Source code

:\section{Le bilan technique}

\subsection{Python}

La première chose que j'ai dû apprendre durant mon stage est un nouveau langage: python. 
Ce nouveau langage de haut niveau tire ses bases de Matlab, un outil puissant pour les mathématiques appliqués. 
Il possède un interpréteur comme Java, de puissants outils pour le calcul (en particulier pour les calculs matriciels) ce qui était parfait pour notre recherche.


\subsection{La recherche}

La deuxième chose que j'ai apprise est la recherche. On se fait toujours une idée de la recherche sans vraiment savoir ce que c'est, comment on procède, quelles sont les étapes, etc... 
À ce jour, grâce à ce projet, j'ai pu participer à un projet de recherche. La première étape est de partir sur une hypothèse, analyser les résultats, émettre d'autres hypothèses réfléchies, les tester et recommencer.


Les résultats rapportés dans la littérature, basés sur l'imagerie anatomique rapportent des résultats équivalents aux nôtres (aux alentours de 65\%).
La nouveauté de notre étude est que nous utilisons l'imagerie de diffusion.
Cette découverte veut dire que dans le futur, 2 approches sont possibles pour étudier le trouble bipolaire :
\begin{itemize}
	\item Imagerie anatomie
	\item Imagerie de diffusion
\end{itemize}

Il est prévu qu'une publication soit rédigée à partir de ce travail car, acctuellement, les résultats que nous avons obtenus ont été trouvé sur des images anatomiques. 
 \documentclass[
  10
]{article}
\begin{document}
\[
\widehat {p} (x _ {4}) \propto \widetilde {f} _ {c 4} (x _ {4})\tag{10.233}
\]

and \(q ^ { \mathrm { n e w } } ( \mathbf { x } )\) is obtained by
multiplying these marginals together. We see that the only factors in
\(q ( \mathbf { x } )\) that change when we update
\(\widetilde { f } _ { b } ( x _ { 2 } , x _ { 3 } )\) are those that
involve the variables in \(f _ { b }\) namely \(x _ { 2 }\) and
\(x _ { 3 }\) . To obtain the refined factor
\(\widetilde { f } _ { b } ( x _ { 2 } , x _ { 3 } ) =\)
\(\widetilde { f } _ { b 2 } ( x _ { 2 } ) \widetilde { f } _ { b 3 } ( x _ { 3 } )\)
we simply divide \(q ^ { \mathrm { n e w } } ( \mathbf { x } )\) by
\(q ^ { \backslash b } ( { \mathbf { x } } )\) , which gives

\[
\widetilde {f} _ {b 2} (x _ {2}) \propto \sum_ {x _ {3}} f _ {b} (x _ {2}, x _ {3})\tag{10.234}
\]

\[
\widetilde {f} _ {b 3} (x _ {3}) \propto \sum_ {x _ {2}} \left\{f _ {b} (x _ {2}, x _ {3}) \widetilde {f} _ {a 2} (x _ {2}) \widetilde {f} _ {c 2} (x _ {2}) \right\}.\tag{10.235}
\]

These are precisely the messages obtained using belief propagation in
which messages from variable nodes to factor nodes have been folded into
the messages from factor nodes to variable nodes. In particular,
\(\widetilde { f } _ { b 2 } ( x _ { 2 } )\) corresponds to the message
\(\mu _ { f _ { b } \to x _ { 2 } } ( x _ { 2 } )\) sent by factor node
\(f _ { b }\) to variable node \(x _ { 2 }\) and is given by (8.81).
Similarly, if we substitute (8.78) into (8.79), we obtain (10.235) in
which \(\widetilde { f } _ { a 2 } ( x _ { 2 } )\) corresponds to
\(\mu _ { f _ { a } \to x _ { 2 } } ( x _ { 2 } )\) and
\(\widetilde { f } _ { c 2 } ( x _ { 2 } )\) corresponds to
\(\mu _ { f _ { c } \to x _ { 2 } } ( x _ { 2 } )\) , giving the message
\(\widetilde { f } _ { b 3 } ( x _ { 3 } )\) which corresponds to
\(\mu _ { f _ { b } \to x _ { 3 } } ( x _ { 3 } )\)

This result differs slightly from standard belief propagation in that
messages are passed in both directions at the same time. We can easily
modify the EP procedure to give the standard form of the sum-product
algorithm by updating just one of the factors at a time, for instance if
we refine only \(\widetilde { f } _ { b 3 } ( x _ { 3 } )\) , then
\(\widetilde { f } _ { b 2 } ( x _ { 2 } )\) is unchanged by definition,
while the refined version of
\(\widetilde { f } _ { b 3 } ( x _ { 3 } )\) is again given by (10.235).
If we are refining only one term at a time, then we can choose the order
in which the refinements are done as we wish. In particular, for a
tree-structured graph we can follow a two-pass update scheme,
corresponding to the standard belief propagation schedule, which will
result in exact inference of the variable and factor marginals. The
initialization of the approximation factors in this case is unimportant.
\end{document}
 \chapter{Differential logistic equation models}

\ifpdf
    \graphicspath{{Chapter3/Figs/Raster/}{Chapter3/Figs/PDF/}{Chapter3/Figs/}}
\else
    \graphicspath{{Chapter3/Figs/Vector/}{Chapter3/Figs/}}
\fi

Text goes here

ASSIGNED TASK
Starting from the records above, copy each line where the string "graphicspath" is found.

RESULT
    \graphicspath{{Chapter3/Figs/Raster/}{Chapter3/Figs/PDF/}{Chapter3/Figs/}}
    \graphicspath{{Chapter3/Figs/Vector/}{Chapter3/Figs/}}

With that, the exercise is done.